- _TASK PROMPT_
Give every line from the entries that contains "counts".

(Stored data)
..........

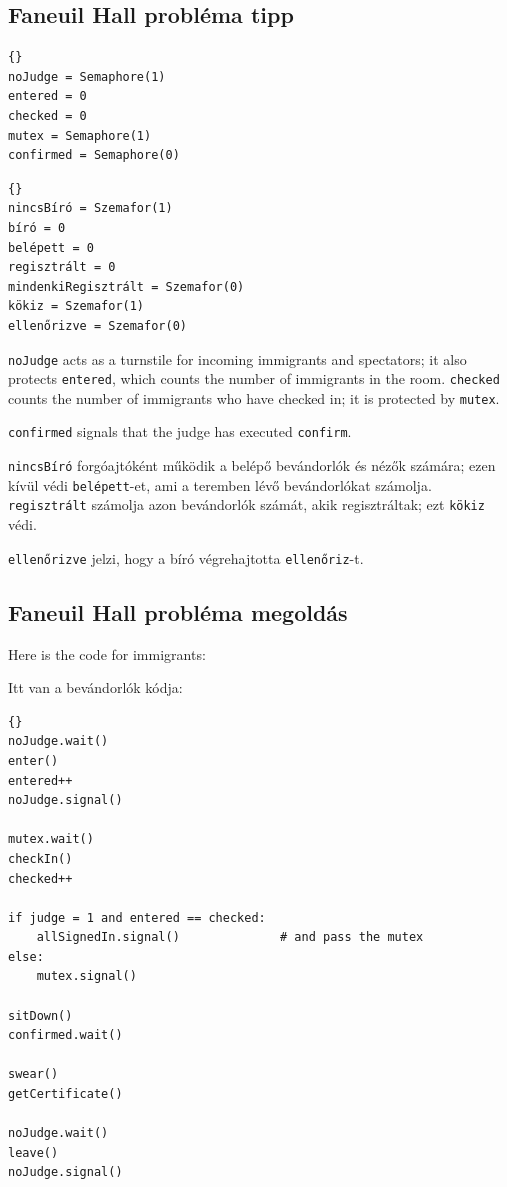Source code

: \documentclass{book}
\newcommand{\clearemptydoublepage}{\newpage\cleardoublepage}
\begin{document}
\clearemptydoublepage
\subsection{Faneuil Hall probléma tipp}

\begin{lstlisting}[title={Faneuil Hall problem hint}]{}
noJudge = Semaphore(1)
entered = 0
checked = 0
mutex = Semaphore(1)
confirmed = Semaphore(0)
\end{lstlisting}

\begin{lstlisting}[title={Faneuil Hall probléma tipp}]{}
nincsBíró = Szemafor(1)
bíró = 0
belépett = 0
regisztrált = 0
mindenkiRegisztrált = Szemafor(0)
kökiz = Szemafor(1)
ellenőrizve = Szemafor(0)
\end{lstlisting}

{\tt noJudge} acts as a turnstile for incoming immigrants and
spectators; it also protects {\tt entered}, which counts the
number of immigrants in the room.  {\tt checked} counts the
number of immigrants who have checked in; it is protected by
{\tt mutex}.

{\tt confirmed} signals that the judge has executed {\tt confirm}.

{\tt nincsBíró} forgóajtóként működik a belépő
bevándorlók és nézők számára; ezen kívül védi {\tt belépett}-et, ami a
teremben lévő bevándorlókat számolja. {\tt regisztrált} számolja
azon bevándorlók számát, akik regisztráltak; ezt
{\tt kökiz} védi.

{\tt ellenőrizve} jelzi, hogy a bíró végrehajtotta {\tt ellenőriz}-t.

\clearemptydoublepage
\subsection{Faneuil Hall probléma megoldás}

Here is the code for immigrants:

Itt van a bevándorlók kódja:

\begin{lstlisting}[title={Faneuil Hall problem solution (immigrant)}]{}
noJudge.wait()
enter()
entered++
noJudge.signal()

mutex.wait()
checkIn()
checked++

if judge = 1 and entered == checked:
    allSignedIn.signal()              # and pass the mutex
else:
    mutex.signal()

sitDown()
confirmed.wait()

swear()
getCertificate()

noJudge.wait()
leave()
noJudge.signal()
\end{lstlisting}
\end{document}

..........

- _OUTPUT OF THE EXERCISE_
spectators; it also protects {\tt entered}, which counts the
number of immigrants in the room.  {\tt checked} counts the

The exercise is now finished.